(Data for processing begins)

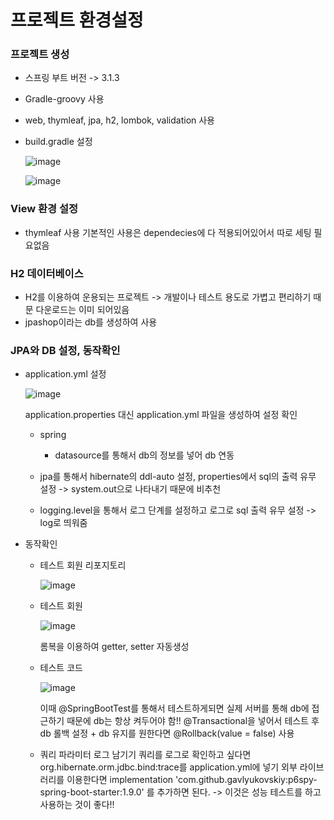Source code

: # 프로젝트 환경설정

### 프로젝트 생성
+ 스프링 부트 버전 -> 3.1.3
+ Gradle-groovy 사용
+ web, thymleaf, jpa, h2, lombok, validation 사용


+ build.gradle 설정

  ![image](https://github.com/ManchanTime/TrashBoys/assets/127479677/0913dbe2-8f21-4044-982f-9acc486f76e1)

  ![image](https://github.com/ManchanTime/TrashBoys/assets/127479677/b7963a11-9b8e-4542-a675-825650c00bcf)

### View 환경 설정

+ thymleaf 사용
  기본적인 사용은 dependecies에 다 적용되어있어서 따로 세팅 필요없음

### H2 데이터베이스

+ H2를 이용하여 운용되는 프로젝트 -> 개발이나 테스트 용도로 가볍고 편리하기 때문
  다운로드는 이미 되어있음
+ jpashop이라는 db를 생성하여 사용

### JPA와 DB 설정, 동작확인

+ application.yml 설정
  
  ![image](https://github.com/ManchanTime/TrashBoys/assets/127479677/3f20f003-9f65-41f1-8961-fef5d8890f36)

  application.properties 대신 application.yml 파일을 생성하여 설정 확인
  + spring
    + datasource를 통해서 db의 정보를 넣어 db 연동

  + jpa를 통해서 hibernate의 ddl-auto 설정, properties에서 sql의 출력 유무 설정 -> system.out으로 나타내기 때문에 비추천

  + logging.level을 통해서 로그 단계를 설정하고 로그로 sql 출력 유무 설정 -> log로 띄워줌
 
+ 동작확인
  + 테스트 회원 리포지토리

    ![image](https://github.com/ManchanTime/TrashBoys/assets/127479677/48b3a4ae-613b-4584-9a4a-97e87a114c0b)

  + 테스트 회원

    ![image](https://github.com/ManchanTime/TrashBoys/assets/127479677/81352413-4313-4bc2-9fed-d4d29045e33c)

    롬복을 이용하여 getter, setter 자동생성

  + 테스트 코드

    ![image](https://github.com/ManchanTime/TrashBoys/assets/127479677/869a62a3-8ec5-4916-953b-5e095be4fc6a)

    이때 @SpringBootTest를 통해서 테스트하게되면 실제 서버를 통해 db에 접근하기 때문에 db는 항상 켜두어야 함!!
    @Transactional을 넣어서 테스트 후 db 롤백 설정 + db 유지를 원한다면 @Rollback(value = false) 사용

  + 쿼리 파라미터 로그 남기기
    쿼리를 로그로 확인하고 싶다면 org.hibernate.orm.jdbc.bind:trace를 application.yml에 넣기
    외부 라이브러리를 이용한다면 implementation 'com.github.gavlyukovskiy:p6spy-spring-boot-starter:1.9.0' 를 추가하면 된다.
    -> 이것은 성능 테스트를 하고 사용하는 것이 좋다!!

(Data for processing ends)

- [Task directions]: Could the data above be reproduced exactly, with the pictures left out?

- [Task output]:
Source code

: # 프로젝트 환경설정

### 프로젝트 생성
+ 스프링 부트 버전 -> 3.1.3
+ Gradle-groovy 사용
+ web, thymleaf, jpa, h2, lombok, validation 사용


+ build.gradle 설정

  ![image](https://github.com/ManchanTime/TrashBoys/assets/127479677/0913dbe2-8f21-4044-982f-9acc486f76e1)

  ![image](https://github.com/ManchanTime/TrashBoys/assets/127479677/b7963a11-9b8e-4542-a675-825650c00bcf)

### View 환경 설정

+ thymleaf 사용
  기본적인 사용은 dependecies에 다 적용되어있어서 따로 세팅 필요없음

### H2 데이터베이스

+ H2를 이용하여 운용되는 프로젝트 -> 개발이나 테스트 용도로 가볍고 편리하기 때문
  다운로드는 이미 되어있음
+ jpashop이라는 db를 생성하여 사용

### JPA와 DB 설정, 동작확인

+ application.yml 설정
  
  ![image](https://github.com/ManchanTime/TrashBoys/assets/127479677/3f20f003-9f65-41f1-8961-fef5d8890f36)

  application.properties 대신 application.yml 파일을 생성하여 설정 확인
  + spring
    + datasource를 통해서 db의 정보를 넣어 db 연동

  + jpa를 통해서 hibernate의 ddl-auto 설정, properties에서 sql의 출력 유무 설정 -> system.out으로 나타내기 때문에 비추천

  + logging.level을 통해서 로그 단계를 설정하고 로그로 sql 출력 유무 설정 -> log로 띄워줌
 
+ 동작확인
  + 테스트 회원 리포지토리

    ![image](https://github.com/ManchanTime/TrashBoys/assets/127479677/48b3a4ae-613b-4584-9a4a-97e87a114c0b)

  + 테스트 회원

    ![image](https://github.com/ManchanTime/TrashBoys/assets/127479677/81352413-4313-4bc2-9fed-d4d29045e33c)

    롬복을 이용하여 getter, setter 자동생성

  + 테스트 코드

    ![image](https://github.com/ManchanTime/TrashBoys/assets/127479677/869a62a3-8ec5-4916-953b-5e095be4fc6a)

    이때 @SpringBootTest를 통해서 테스트하게되면 실제 서버를 통해 db에 접근하기 때문에 db는 항상 켜두어야 함!!
    @Transactional을 넣어서 테스트 후 db 롤백 설정 + db 유지를 원한다면 @Rollback(value = false) 사용

  + 쿼리 파라미터 로그 남기기
    쿼리를 로그로 확인하고 싶다면 org.hibernate.orm.jdbc.bind:trace를 application.yml에 넣기
    외부 라이브러리를 이용한다면 implementation 'com.github.gavlyukovskiy:p6spy-spring-boot-starter:1.9.0' 를 추가하면 된다.
    -> 이것은 성능 테스트를 하고 사용하는 것이 좋다!!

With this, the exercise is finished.